Went to the orthopedic surgeon today. I always go to these people with the expectation that are not realistic. I think I will come out fixed or on my way to being fixed. It is a little depressing when you have to accept that you are not getting better and the next stages of degeneration are coming.
I admit that I look pretty normal to most people when I walk with a limp. They do not understand the pain is constant and passing at different level.
The good surgeon Dr. Baron let me know that am not ready for cortisone or this other jelly like fluid yet. Instead I was prescribed a knee brace.
The brace works well. It stabilizes my knee. Now my knee is not wobbling loosely with every movement, laying, sitting or standing. it feel much better. It has put some confidence back into my step.
I have not worked since the end of November 2017. I did try half days every second day in January 2018 but that was really a bad idea. I did not recover from any pain before I went back and the six hours a day of getting to, working, and getting back home for each half day was aggressively agitating and increasing the pain.

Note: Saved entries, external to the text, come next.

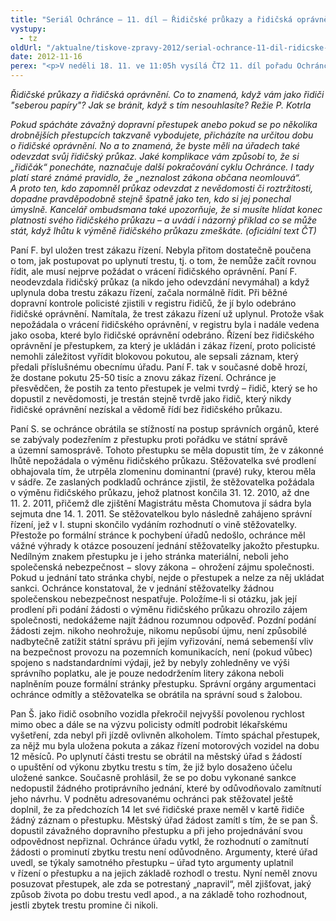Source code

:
 ```yaml
---
title: "Seriál Ochránce – 11. díl – Řidičské průkazy a řidičská oprávnění"
vystupy:
  - tz
oldUrl: "/aktualne/tiskove-zpravy-2012/serial-ochrance-11-dil-ridicske-prukazy-a-ridicska-opravneni"
date: 2012-11-16
perex: "<p>V neděli 18. 11. ve 11:05h vysílá ČT2 11. díl pořadu Ochránce, tentokrát o problémech souvisejících s řidičskými průkazy a řidičským oprávněním. Reprízu dílu uvidíte na ČT2 v úterý 20. 11. v 9:00h.</p>"
---
```


<!-- imported from the old website -->

<p><em>Řidičské průkazy a řidičská oprávnění. Co to znamená, když vám jako řidiči &quot;seberou papíry&quot;? Jak se bránit, když s tím nesouhlasíte? Režie P. Kotrla</em></p><p><em>Pokud spácháte závažný dopravní přestupek anebo pokud se po několika drobnějších přestupcích takzvaně vybodujete, přicházíte na určitou dobu o řidičské oprávnění. No a to znamená, že byste měli na úřadech také odevzdat svůj řidičský průkaz. Jaké komplikace vám způsobí to, že si „řidičák“ ponecháte, naznačuje další pokračování cyklu Ochránce. I tady platí staré známé pravidlo, že „neznalost zákona občana neomlouvá“. A proto ten, kdo zapomněl průkaz odevzdat z nevědomosti či roztržitosti, dopadne pravděpodobně stejně špatně jako ten, kdo si jej ponechal úmyslně. Kancelář ombudsmana také upozorňuje, že si musíte hlídat konec platnosti svého řidičského průkazu – a uvádí i názorný příklad co se může stát, když lhůtu k výměně řidičského průkazu zmeškáte. (oficiální text ČT)</em></p><p>Paní F. byl uložen trest zákazu řízení. Nebyla přitom dostatečně poučena o tom, jak postupovat po uplynutí trestu, tj. o tom, že nemůže začít rovnou řídit, ale musí nejprve požádat o vrácení řidičského oprávnění. Paní F. neodevzdala řidičský průkaz (a nikdo jeho odevzdání nevymáhal) a když uplynula doba trestu zákazu řízení, začala normálně řídit. Při běžné dopravní kontrole policisté zjistili v registru řidičů, že jí bylo odebráno řidičské oprávnění. Namítala, že trest zákazu řízení už uplynul. Protože však nepožádala o vrácení řidičského oprávnění, v registru byla i nadále vedena jako osoba, které bylo řidičské oprávnění odebráno. Řízení bez řidičského oprávnění je přestupkem, za který je ukládán i zákaz řízení, proto policisté nemohli záležitost vyřídit blokovou pokutou, ale sepsali záznam, který předali příslušnému obecnímu úřadu. Paní F. tak v současné době hrozí, že dostane pokutu 25-50 tisíc a znovu zákaz řízení. Ochránce je přesvědčen, že postih za tento přestupek je velmi tvrdý – řidič, který se ho dopustil z nevědomosti, je trestán stejně tvrdě jako řidič, který nikdy řidičské oprávnění nezískal a vědomě řídí bez řidičského průkazu.</p><p>Paní S. se ochránce obrátila se stížností na postup správních orgánů, které se zabývaly podezřením z přestupku proti pořádku ve státní správě a územní samosprávě. Tohoto přestupku se měla dopustit tím, že v zákonné lhůtě nepožádala o výměnu řidičského průkazu. Stěžovatelka své prodlení obhajovala tím, že utrpěla zlomeninu dominantní (pravé) ruky, kterou měla v sádře. Ze zaslaných podkladů ochránce zjistil, že stěžovatelka požádala o výměnu řidičského průkazu, jehož platnost končila 31. 12. 2010, až dne 11. 2. 2011, přičemž dle zjištění Magistrátu města Chomutova jí sádra byla sejmuta dne 14. 1. 2011. Se stěžovatelkou bylo následně zahájeno správní řízení, jež v I. stupni skončilo vydáním rozhodnutí o vině stěžovatelky. Přestože po formální stránce k pochybení úřadů nedošlo, ochránce měl vážné výhrady k otázce posouzení jednání stěžovatelky jakožto přestupku. Nedílným znakem přestupku je i jeho stránka materiální, neboli jeho společenská nebezpečnost − slovy zákona − ohrožení zájmu společnosti. Pokud u jednání tato stránka chybí, nejde o přestupek a nelze za něj ukládat sankci. Ochránce konstatoval, že v jednání stěžovatelky žádnou společenskou nebezpečnost nespatřuje. Položíme-li si otázku, jak její prodlení při podání žádosti o výměnu řidičského průkazu ohrozilo zájem společnosti, nedokážeme najít žádnou rozumnou odpověď. Pozdní podání žádosti zejm. nikoho neohrožuje, nikomu nepůsobí újmu, není způsobilé nadbytečně zatížit státní správu při jejím vyřizování, nemá sebemenší vliv na bezpečnost provozu na pozemních komunikacích, není (pokud vůbec) spojeno s nadstandardními výdaji, jež by nebyly zohledněny ve výši správního poplatku, ale je pouze nedodržením litery zákona neboli naplněním pouze formální stránky přestupku. Správní orgány argumentaci ochránce odmítly a stěžovatelka se obrátila na správní soud s žalobou.</p><p>Pan Š. jako řidič osobního vozidla překročil nejvyšší povolenou rychlost mimo obec a dále se na výzvu policisty odmítl podrobit lékařskému vyšetření, zda nebyl při jízdě ovlivněn alkoholem. Tímto spáchal přestupek, za nějž mu byla uložena pokuta a zákaz řízení motorových vozidel na dobu 12 měsíců. Po uplynutí části trestu se obrátil na městský úřad s žádostí o upuštění od výkonu zbytku trestu s tím, že již bylo dosaženo účelu uložené sankce. Současně prohlásil, že se po dobu vykonané sankce nedopustil žádného protiprávního jednání, které by odůvodňovalo zamítnutí jeho návrhu. V podnětu adresovanému ochránci pak stěžovatel ještě doplnil, že za předchozích 14 let své řidičské praxe neměl v kartě řidiče žádný záznam o přestupku. Městský úřad žádost zamítl s tím, že se pan Š. dopustil závažného dopravního přestupku a při jeho projednávání svou odpovědnost nepřiznal. Ochránce úřadu vytkl, že rozhodnutí o zamítnutí žádosti o prominutí zbytku trestu není odůvodněno. Argumenty, které úřad uvedl, se týkaly samotného přestupku – úřad tyto argumenty uplatnil v řízení o přestupku a na jejich základě rozhodl o trestu. Nyní neměl znovu posuzovat přestupek, ale zda se potrestaný „napravil“, měl zjišťovat, jaký způsob života po dobu trestu vedl apod., a na základě toho rozhodnout, jestli zbytek trestu promine či nikoli.</p>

It is a huge load of pressure each day wondering when I will be told to go back to work. I know I will not be able to live without pain for a while. But the question is after 32 years of this will it ever go away.
Simple day today. Got up. Folded laundry in my chair. Fried egg and one piece of toast on my leg. Then downstairs over to my dads in my truck. We went to lunch together getting a spot in front of the entrance to Sal Y Limon. At 12:30 after lunch I drove him home. I wnet home and hopped back in my chair for the afternoon. I rested in bed for a while but otherwise stayed in my wheelchair.
Feeling tired at 6:15 I realized it was time for me to get ready for my tennis lesson. I put on my leg and stood up. Immediately there was pain in my foot. Putting my shoe on was like squeezing my foot with players. I winced with every step walking the few feet from the back door to my truck pushing my sports chair. I drove for 35 minutes to UBC getting out of the truck I felt more pain than i had in a long time. It was the same pain I had when I was working.
I stood in the washroom taking a moment to breath and gain perspective on what is happening in my life at this time. The pain was great. Even though the knee is being stabilized I have a new pain in my shin bone. I realized at that moment the only activity left for me now is tennis.